[Saved entries]

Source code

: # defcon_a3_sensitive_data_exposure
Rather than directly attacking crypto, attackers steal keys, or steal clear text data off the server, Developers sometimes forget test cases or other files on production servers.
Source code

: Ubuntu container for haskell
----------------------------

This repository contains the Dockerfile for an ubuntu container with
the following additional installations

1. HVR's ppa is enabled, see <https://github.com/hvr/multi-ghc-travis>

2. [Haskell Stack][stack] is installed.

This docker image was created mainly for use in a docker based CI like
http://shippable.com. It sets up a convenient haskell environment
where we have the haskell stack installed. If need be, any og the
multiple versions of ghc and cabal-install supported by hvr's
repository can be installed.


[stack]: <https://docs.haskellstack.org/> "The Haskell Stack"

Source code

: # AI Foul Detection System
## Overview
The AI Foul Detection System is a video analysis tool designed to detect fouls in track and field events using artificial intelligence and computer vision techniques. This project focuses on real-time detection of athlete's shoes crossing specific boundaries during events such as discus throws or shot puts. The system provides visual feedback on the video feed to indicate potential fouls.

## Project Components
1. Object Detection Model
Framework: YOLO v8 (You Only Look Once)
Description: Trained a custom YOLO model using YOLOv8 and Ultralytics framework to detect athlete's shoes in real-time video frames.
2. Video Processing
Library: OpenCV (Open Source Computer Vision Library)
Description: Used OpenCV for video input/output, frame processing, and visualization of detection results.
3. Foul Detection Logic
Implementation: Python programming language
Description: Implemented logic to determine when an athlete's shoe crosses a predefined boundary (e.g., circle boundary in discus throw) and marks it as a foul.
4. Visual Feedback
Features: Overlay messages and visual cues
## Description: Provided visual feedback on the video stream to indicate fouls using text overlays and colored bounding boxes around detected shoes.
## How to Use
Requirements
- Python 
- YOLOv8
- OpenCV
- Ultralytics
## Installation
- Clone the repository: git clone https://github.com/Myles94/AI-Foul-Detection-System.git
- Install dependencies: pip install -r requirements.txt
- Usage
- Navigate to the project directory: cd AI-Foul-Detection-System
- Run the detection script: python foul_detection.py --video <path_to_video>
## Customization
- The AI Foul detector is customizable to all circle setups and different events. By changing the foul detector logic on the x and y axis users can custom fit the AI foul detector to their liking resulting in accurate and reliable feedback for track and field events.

## TASK ITEM:
Reproduce the entries above exactly, but only the lines between the line holding "1. Object Detection Model" and the line holding "Implementation: Python programming language", inclusive.

## RESPONSE AREA:
1. Object Detection Model
Framework: YOLO v8 (You Only Look Once)
Description: Trained a custom YOLO model using YOLOv8 and Ultralytics framework to detect athlete's shoes in real-time video frames.
2. Video Processing
Library: OpenCV (Open Source Computer Vision Library)
Description: Used OpenCV for video input/output, frame processing, and visualization of detection results.
3. Foul Detection Logic
Implementation: Python programming language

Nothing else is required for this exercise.